Provided records Start Marker

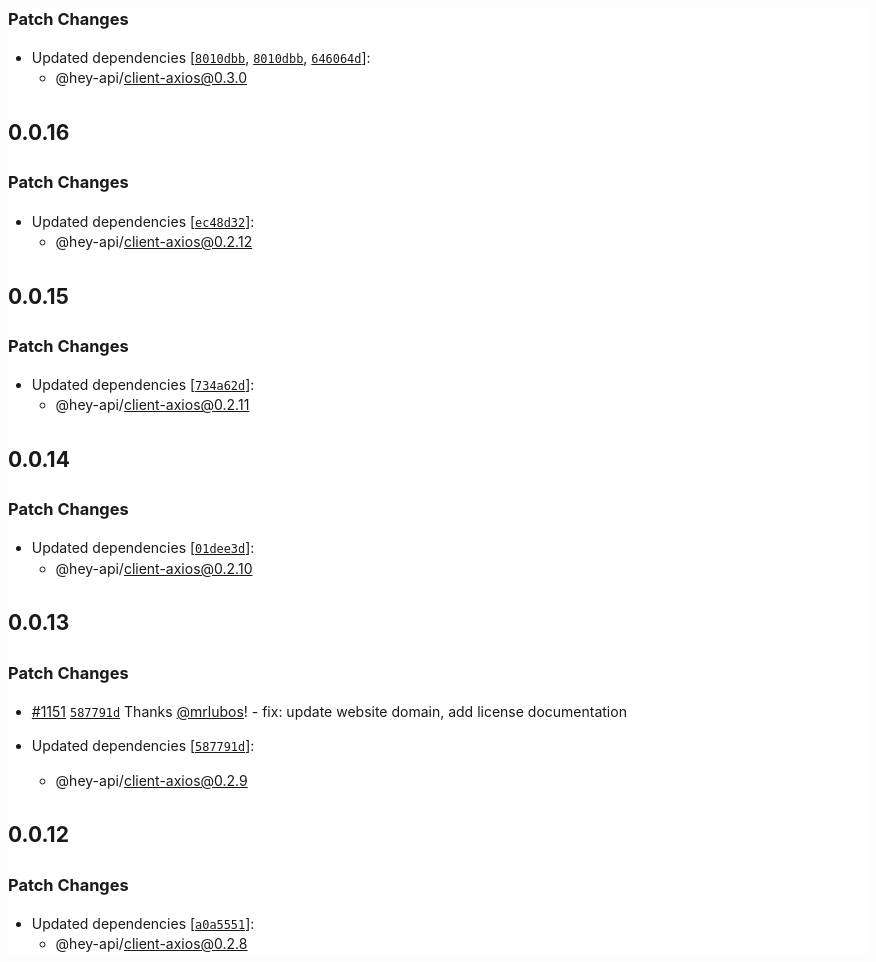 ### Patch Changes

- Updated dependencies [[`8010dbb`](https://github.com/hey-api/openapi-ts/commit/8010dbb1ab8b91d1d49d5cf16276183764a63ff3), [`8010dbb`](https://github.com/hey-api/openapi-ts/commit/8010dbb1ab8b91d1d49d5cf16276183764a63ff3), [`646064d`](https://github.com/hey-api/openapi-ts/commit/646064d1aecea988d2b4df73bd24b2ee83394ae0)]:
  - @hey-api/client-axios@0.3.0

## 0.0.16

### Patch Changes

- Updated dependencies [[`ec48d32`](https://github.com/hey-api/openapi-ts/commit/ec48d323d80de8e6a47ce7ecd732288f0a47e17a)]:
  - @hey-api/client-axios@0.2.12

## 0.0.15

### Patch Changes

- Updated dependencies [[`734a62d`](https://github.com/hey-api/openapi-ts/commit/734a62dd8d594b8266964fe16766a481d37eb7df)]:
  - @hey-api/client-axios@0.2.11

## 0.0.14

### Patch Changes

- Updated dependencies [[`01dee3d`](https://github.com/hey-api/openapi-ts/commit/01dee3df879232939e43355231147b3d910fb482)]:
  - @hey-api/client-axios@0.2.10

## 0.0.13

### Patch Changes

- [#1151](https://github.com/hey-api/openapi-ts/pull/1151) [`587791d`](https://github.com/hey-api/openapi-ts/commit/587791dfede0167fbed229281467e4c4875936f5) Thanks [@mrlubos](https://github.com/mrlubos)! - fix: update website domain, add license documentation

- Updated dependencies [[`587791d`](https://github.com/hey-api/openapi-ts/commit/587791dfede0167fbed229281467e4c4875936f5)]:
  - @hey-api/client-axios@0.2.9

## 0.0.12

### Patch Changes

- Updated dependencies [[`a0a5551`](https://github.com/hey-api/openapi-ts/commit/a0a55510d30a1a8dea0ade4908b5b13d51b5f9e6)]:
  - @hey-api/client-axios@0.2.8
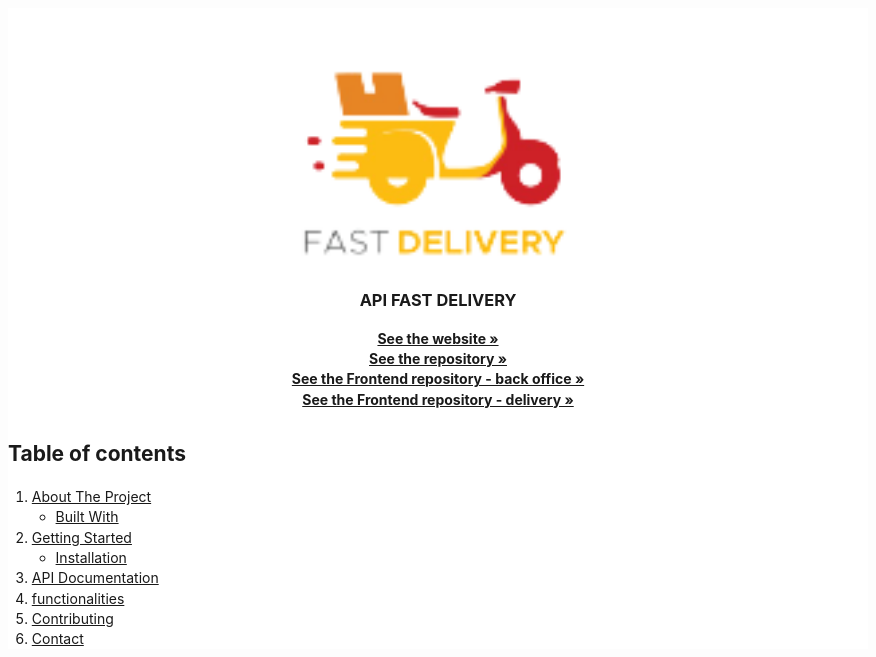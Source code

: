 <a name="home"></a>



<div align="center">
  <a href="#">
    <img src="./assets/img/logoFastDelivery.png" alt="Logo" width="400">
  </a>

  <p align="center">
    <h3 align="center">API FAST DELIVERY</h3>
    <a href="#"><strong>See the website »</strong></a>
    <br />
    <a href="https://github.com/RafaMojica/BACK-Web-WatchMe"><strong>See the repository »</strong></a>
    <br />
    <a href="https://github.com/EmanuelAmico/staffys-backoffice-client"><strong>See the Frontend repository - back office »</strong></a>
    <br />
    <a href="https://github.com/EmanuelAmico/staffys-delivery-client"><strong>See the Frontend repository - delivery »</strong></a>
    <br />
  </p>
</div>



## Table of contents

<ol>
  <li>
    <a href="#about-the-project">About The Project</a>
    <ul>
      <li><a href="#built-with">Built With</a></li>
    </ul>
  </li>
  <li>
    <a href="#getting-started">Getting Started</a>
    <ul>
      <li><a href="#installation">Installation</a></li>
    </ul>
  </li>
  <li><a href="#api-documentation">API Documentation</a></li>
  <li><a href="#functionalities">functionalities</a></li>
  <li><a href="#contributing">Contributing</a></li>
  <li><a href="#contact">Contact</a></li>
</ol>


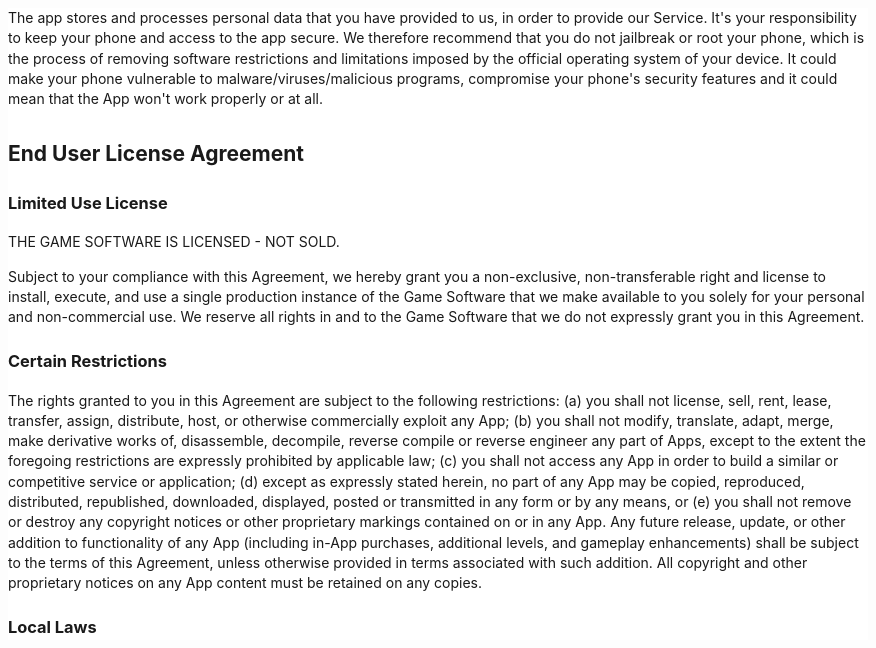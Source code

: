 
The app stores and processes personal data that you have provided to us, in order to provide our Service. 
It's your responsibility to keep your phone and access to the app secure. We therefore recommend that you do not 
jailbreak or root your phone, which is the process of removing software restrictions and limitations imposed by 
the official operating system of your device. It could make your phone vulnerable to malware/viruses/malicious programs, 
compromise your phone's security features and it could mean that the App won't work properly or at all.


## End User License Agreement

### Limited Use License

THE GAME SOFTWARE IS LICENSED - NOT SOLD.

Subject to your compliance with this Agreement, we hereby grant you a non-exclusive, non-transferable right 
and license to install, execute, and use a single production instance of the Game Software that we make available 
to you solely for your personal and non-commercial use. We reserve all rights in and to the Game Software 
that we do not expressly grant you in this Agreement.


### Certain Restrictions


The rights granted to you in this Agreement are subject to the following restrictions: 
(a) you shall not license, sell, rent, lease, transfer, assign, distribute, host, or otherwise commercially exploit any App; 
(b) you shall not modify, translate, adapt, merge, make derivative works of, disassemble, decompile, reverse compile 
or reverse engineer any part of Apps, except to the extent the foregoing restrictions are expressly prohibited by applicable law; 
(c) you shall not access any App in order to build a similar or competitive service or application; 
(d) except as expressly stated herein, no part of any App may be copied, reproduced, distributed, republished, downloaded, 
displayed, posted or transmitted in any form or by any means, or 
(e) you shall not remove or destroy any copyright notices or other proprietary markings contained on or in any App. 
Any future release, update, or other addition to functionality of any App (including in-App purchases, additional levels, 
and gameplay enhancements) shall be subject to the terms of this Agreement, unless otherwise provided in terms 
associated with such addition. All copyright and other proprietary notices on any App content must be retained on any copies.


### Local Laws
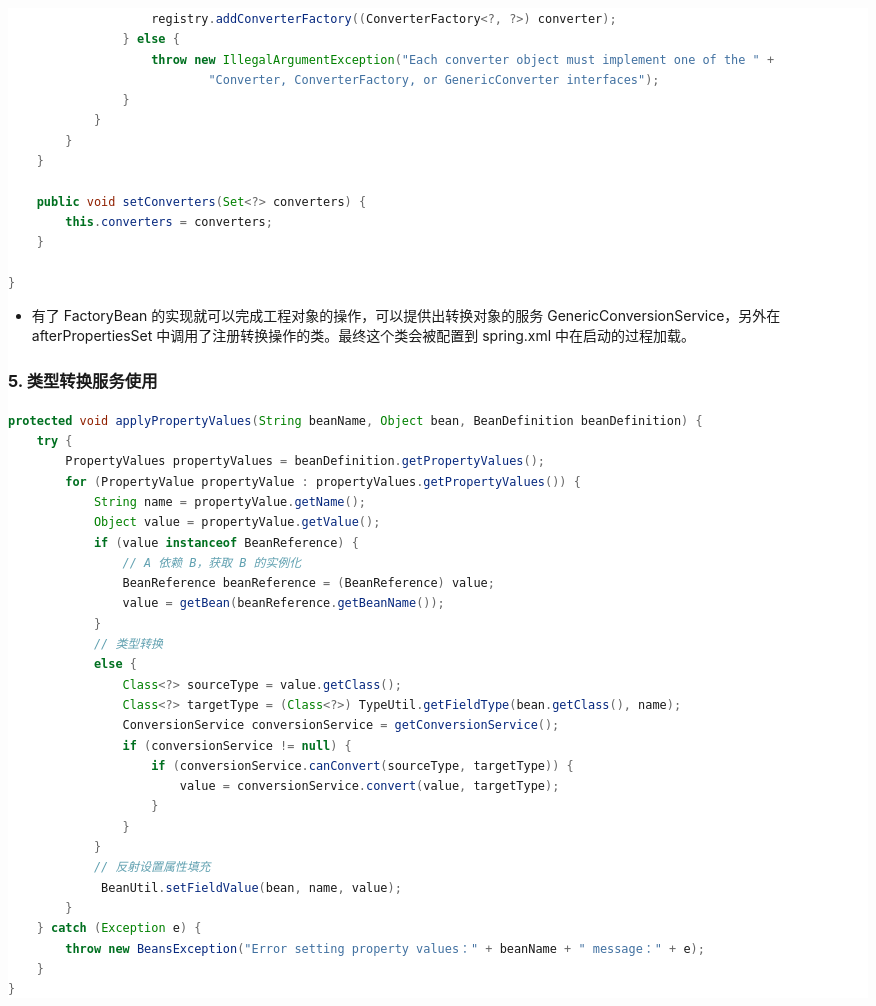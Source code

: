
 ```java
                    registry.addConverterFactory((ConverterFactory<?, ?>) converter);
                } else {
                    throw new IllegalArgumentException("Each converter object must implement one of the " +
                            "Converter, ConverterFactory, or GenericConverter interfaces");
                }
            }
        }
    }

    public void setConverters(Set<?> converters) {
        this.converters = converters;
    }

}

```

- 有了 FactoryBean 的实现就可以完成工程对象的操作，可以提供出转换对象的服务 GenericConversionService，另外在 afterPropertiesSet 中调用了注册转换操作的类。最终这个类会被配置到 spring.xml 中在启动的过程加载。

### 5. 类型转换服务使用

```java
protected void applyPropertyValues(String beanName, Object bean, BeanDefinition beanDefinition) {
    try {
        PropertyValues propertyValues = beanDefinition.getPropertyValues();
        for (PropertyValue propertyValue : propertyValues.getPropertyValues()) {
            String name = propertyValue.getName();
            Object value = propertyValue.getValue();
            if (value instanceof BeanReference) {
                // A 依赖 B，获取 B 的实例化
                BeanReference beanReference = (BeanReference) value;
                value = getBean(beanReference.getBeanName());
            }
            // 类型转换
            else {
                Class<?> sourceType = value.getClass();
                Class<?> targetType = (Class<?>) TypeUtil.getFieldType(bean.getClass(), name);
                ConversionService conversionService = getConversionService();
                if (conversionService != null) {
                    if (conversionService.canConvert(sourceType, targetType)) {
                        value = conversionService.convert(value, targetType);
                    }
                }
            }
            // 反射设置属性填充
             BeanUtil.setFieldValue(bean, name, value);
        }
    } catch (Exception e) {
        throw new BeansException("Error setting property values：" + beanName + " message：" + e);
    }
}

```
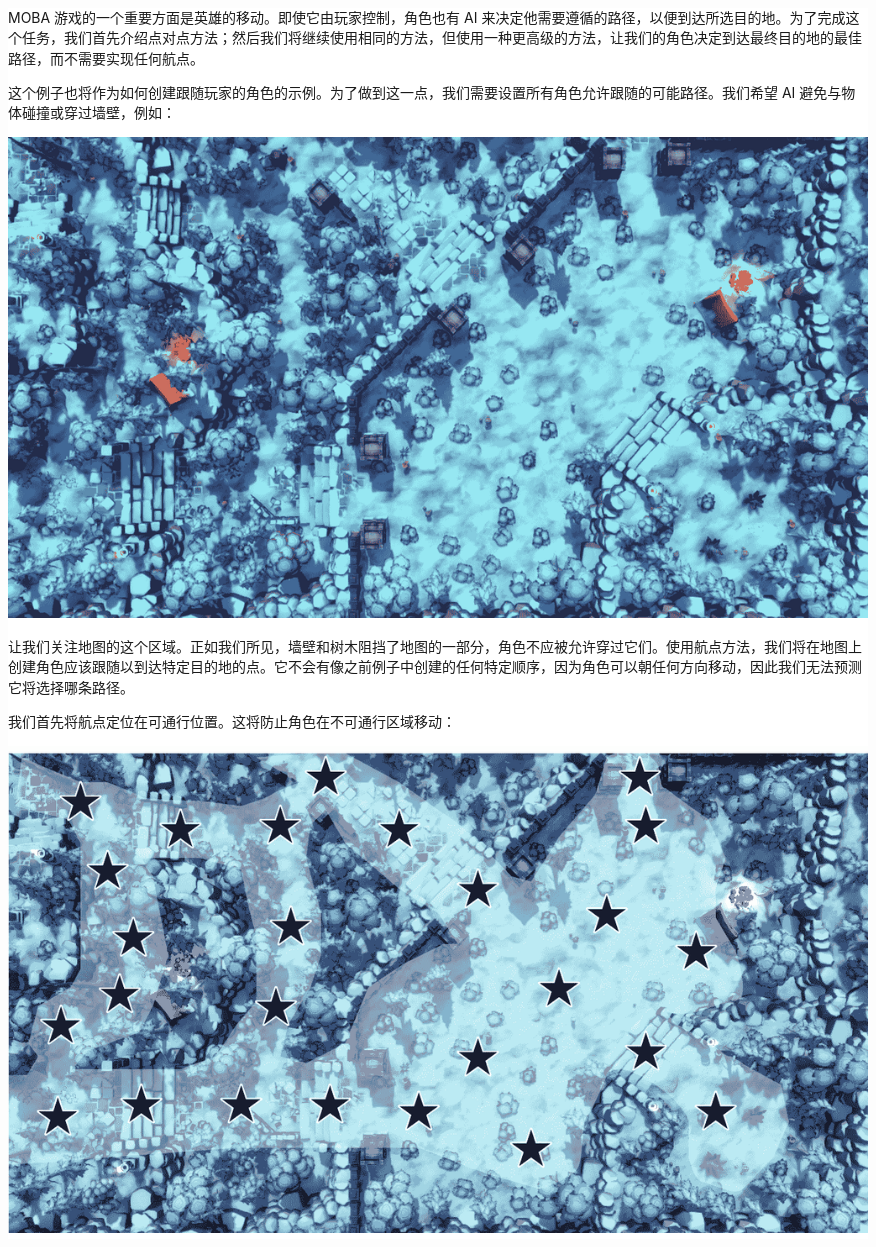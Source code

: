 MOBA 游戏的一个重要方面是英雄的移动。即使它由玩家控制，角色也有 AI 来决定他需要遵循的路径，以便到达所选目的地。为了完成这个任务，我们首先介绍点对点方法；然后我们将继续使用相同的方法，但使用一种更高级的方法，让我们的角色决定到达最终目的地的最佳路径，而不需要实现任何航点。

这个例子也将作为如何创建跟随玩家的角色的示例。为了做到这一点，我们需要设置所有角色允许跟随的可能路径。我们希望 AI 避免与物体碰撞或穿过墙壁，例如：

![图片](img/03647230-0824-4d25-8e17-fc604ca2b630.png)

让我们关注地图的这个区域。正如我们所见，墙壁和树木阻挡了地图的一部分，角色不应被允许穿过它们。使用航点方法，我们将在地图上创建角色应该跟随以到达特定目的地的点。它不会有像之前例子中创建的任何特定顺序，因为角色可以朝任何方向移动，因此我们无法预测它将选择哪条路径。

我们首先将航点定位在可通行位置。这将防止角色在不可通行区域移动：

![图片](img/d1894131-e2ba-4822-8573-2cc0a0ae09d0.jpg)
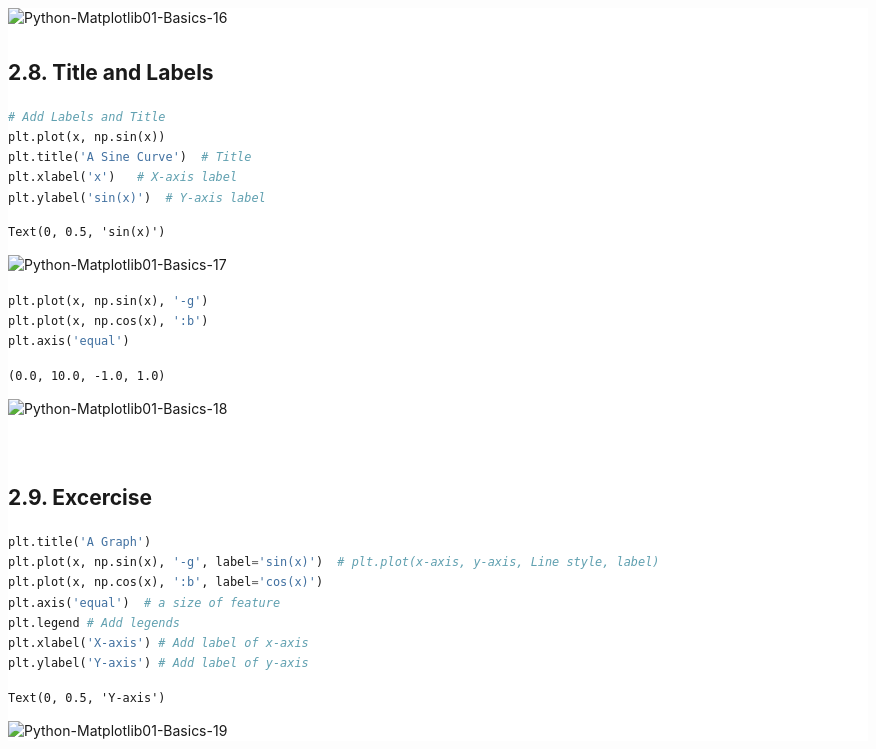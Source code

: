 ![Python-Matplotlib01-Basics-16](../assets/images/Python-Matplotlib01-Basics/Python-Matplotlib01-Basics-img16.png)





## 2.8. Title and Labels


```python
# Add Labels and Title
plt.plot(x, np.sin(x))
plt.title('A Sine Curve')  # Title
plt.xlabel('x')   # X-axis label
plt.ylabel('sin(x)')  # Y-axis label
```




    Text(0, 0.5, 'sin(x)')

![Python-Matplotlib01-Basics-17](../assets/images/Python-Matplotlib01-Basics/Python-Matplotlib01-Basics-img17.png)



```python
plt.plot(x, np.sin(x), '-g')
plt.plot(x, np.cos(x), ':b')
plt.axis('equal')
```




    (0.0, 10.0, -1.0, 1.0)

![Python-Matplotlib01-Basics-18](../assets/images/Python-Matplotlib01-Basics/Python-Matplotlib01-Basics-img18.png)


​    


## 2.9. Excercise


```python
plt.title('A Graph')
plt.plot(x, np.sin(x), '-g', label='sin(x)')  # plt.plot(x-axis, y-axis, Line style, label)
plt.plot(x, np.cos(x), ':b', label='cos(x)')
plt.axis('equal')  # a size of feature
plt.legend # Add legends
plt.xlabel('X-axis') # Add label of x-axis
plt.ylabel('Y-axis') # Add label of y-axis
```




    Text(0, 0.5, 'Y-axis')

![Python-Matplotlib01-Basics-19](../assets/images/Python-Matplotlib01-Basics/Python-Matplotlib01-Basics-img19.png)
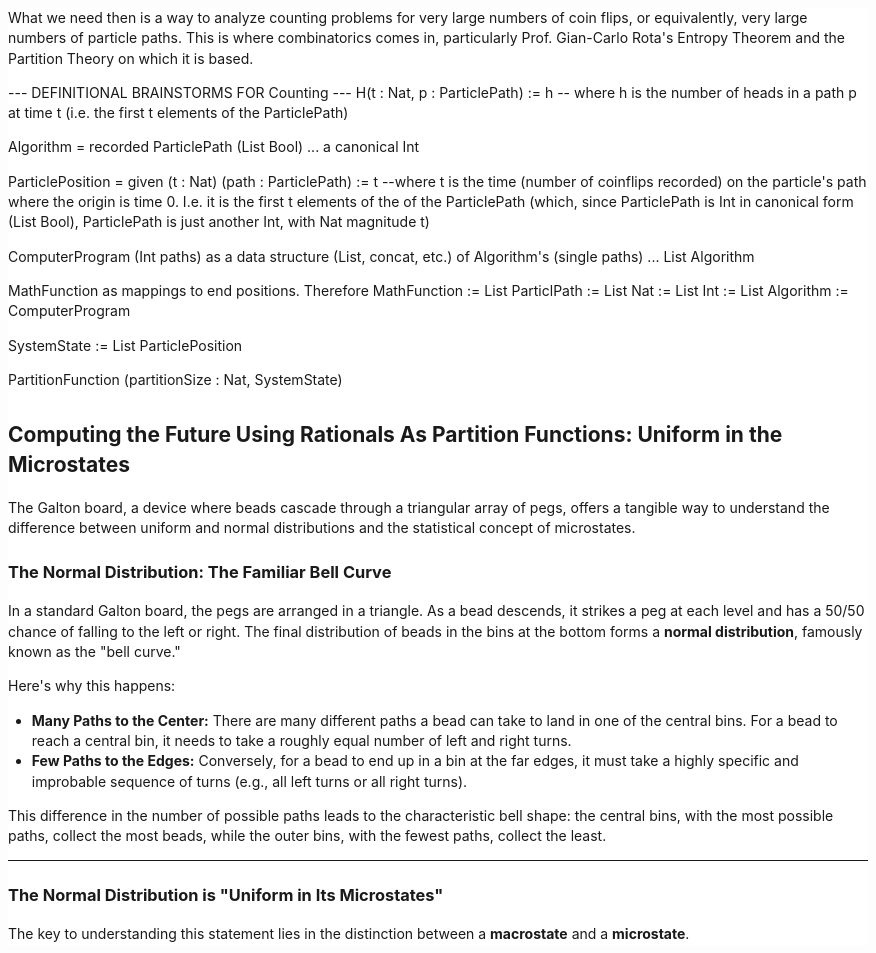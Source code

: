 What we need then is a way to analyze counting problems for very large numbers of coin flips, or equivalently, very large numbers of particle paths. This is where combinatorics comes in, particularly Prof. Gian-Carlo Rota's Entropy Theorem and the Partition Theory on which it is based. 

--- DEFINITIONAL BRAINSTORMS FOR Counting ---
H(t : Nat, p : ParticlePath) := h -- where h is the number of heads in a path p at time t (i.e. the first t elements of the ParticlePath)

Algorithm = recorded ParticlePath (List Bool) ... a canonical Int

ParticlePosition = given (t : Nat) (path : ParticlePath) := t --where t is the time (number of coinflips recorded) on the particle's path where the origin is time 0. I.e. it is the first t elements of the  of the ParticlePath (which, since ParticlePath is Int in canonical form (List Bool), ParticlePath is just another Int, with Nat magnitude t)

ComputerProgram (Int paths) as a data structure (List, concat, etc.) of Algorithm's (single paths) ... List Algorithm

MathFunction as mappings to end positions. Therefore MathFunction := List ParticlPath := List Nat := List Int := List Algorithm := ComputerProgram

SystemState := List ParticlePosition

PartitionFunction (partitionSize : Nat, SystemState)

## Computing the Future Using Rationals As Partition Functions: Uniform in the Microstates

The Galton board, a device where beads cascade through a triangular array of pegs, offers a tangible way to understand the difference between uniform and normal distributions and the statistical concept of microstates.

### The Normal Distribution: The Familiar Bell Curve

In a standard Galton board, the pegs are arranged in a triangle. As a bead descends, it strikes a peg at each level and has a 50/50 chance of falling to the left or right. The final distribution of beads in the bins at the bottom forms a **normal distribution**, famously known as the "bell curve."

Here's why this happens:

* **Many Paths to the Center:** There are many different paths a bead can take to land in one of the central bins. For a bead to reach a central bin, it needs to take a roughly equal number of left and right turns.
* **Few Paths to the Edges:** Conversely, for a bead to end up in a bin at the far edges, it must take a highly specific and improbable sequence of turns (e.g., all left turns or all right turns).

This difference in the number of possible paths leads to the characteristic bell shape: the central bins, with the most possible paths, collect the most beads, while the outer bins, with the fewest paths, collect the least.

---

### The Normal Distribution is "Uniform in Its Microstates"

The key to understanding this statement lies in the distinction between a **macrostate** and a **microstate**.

Provided records End Marker

Start at the line containing "- @hey-api/client-axios@0.2.8" above and stop at the line containing "The app stores". Output those lines exactly, both included, but none of the pictures.

  - @hey-api/client-axios@0.2.8
Source code

: <a name="home"></a>



<div align="center">
  <a href="#">
    <img src="./assets/img/logoFastDelivery.png" alt="Logo" width="400">
  </a>

  <p align="center">
    <h3 align="center">API FAST DELIVERY</h3>
    <a href="#"><strong>See the website »</strong></a>
    <br />
    <a href="https://github.com/RafaMojica/BACK-Web-WatchMe"><strong>See the repository »</strong></a>
    <br />
    <a href="https://github.com/EmanuelAmico/staffys-backoffice-client"><strong>See the Frontend repository - back office »</strong></a>
    <br />
    <a href="https://github.com/EmanuelAmico/staffys-delivery-client"><strong>See the Frontend repository - delivery »</strong></a>
    <br />
  </p>
</div>



## Table of contents

<ol>
  <li>
    <a href="#about-the-project">About The Project</a>
    <ul>
      <li><a href="#built-with">Built With</a></li>
    </ul>
  </li>
  <li>
    <a href="#getting-started">Getting Started</a>
    <ul>
      <li><a href="#installation">Installation</a></li>
    </ul>
  </li>
  <li><a href="#api-documentation">API Documentation</a></li>
  <li><a href="#functionalities">functionalities</a></li>
  <li><a href="#contributing">Contributing</a></li>
  <li><a href="#contact">Contact</a></li>
</ol>


Source code

: 
The app stores and processes personal data that you have provided to us, in order to provide our Service. 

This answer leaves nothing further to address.